Chapter 1 Introduction
⏪ ⏩
The canonical problem in statistics is to understand the uncertainty in our estimator (a statistic) of some population quantity (a parameter) based on having observed only some sample of data from the population. We are often interested directly in that uncertainty estimate (think confidence interval or Bayesian posterior distribution), or we may be interested only in whether the population parameter could plausibly be some particular value (think hypothesis test).
It can often be a complicated (or impossible) matter to exactly answer these questions. In this course, we’ll be interested in exploiting computational power to make answering these kinds of questions much easier, and to avoid having to do a lot of the sometimes routine, sometimes complicated, additional mathematical work each time we want to answer a question involving a different set of distributional assumptions.
The way in which we deploy computational power is via simulation … that means, by generating random numbers with the particular distribution we need to solve a problem computationally rather than algebraically. We start the course by diving in with some motivation and applications, basically assuming that we can somehow generate these random numbers, then a larger part of the course will turn to how that simulation can be achieved and understanding the theoretical properties of it.
1.1 Statistics I refresher
We will start the course off gently by casting our mind back to last year (I know, ages ago right!) to remember a couple of the topics we’ll tackle in a new way. This is part refresher, but also we’ll extend by taking the opportunity to slightly formalise hypothesis testing compared to first year and tackle a kind of problem you won’t have seen before, so don’t skip the rest of this Chapter even if you’re feeling confident!
1.1.1 Standard errors
You will recall that one of the key ways you evaluated the uncertainty in the mean in Stats I was to compute the standard error of the sample mean.
Recall that thanks to the Central Limit Theorem, if we have a sample of data \((x_1, \dots, x_n)\) where each \(X_i \sim UK(\mu, \sigma^2)\) (where \(UK\) is some unknown population distribution), then: \[\bar{X} \sim N\left(\mu, \frac{\sigma^2}{n}\right)\] as \(n \to \infty\). In words: as the sample size increases, the distribution of the sample mean tends to a Normal distribution with standard deviation \(\frac{\sigma}{\sqrt{n}}\) regardless of what the population distribution may be.

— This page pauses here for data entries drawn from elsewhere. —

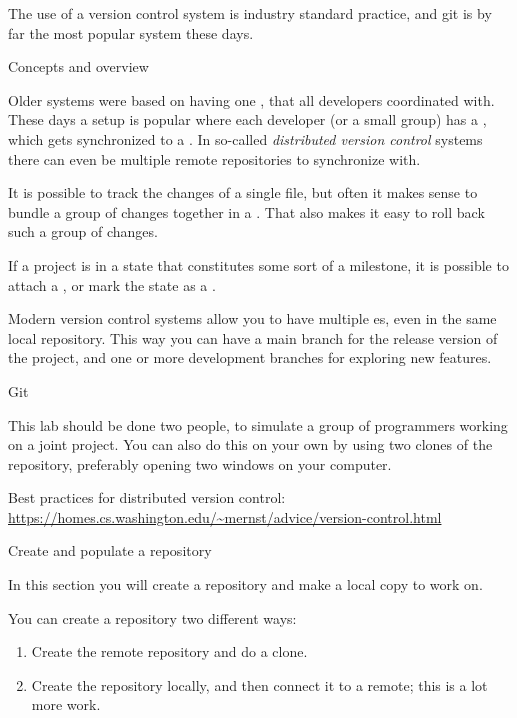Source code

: The use of a version control system is industry standard practice,
and git is by far the most popular system these days.

 {Concepts and overview}

Older systems were based on having one ,
that all developers coordinated with.
These days a setup is popular where each developer (or a small group)
has a ,
which gets synchronized to a .
In so-called \emph{distributed version control}
systems there can even be multiple remote repositories to synchronize with.

It is possible to track the changes of a single file,
but often it makes sense to bundle a group of changes
together in a .
That also makes it easy to roll back such a group of changes.

If a project is in a state that constitutes some sort of a milestone,
it is possible to attach a ,
or mark the state as a .

Modern version control systems allow you to have
multiple es,
even in the same local repository.
This way you can have a main branch for the release version of the project,
and one or more development branches for exploring new features.

 {Git}
\lstset{style=gitsession}

This lab should be done two people, to simulate a group
of programmers working on a joint project. You can also do this on
your own by using two clones of the repository, 
preferably opening two windows on your computer.

Best practices for distributed version control:
\url{https://homes.cs.washington.edu/~mernst/advice/version-control.html}

\newpage
{} {Create and populate a repository}

\begin{purpose}
  In this section you will create a repository and make a local copy
  to work on.
\end{purpose}

You can create a repository two different ways:
\begin{enumerate}
\item Create the remote repository and do a clone.
\item Create the repository locally, and then connect it to a remote;
  this is a lot more work.
\end{enumerate}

You also saw that if we compute the unbiased estimate of the population standard deviation using: \[s = \sqrt{\frac{1}{n-1} \sum_{i=1}^n (x_i - \bar{x})^2}\] then an estimate of the standard deviation of the sample mean is simply \(\frac{s}{\sqrt{n}}\) and is referred to as the standard error of the sample mean.
But (a big but!), if \(n\) is not sufficiently large, then \(s\) is a poor estimator of the population standard deviation and, perhaps even worse, the distribution of the mean may not be Normal. You also saw that if the population distribution is in fact Normal and \(n\) is small then the difference between the sample mean and population mean (scaled by the standard error of the sample mean) will be \(t\)-distributed. That is, \[\frac{\bar{X}-\mu}{s/\sqrt{n}} \sim t_{n-1}\] We call the equation on the left a pivotal quantity, which just means that after transformation the distribution no longer depends on the parameters of the distribution of \(X\) (ie in this case does not depend on \(\mu\) or \(\sigma\)).
Example 1.1 (mouse survival data) Sixteen brave cousins of Jerry the mouse were assigned either to be treated (treatment group), or not treated (control group), with a drug to try to improve their health and athleticism, helping them cheat Tom the cat of his prey.
Clearly, we would want to try to ascertain whether taking this drug truly does improve mouse longevity or not after they move into the cat’s habitat. There is some population distribution for the lifetime of mice (unknown to us) and we are interested in developing a drug which, when taken, results in the mean of the lifetime distribution increasing. We obviously can’t observe the theoretically infinite number of future mice under the condition of taking or not taking the drug, so we must make do with our small sample of 16 of Jerry’s cousins.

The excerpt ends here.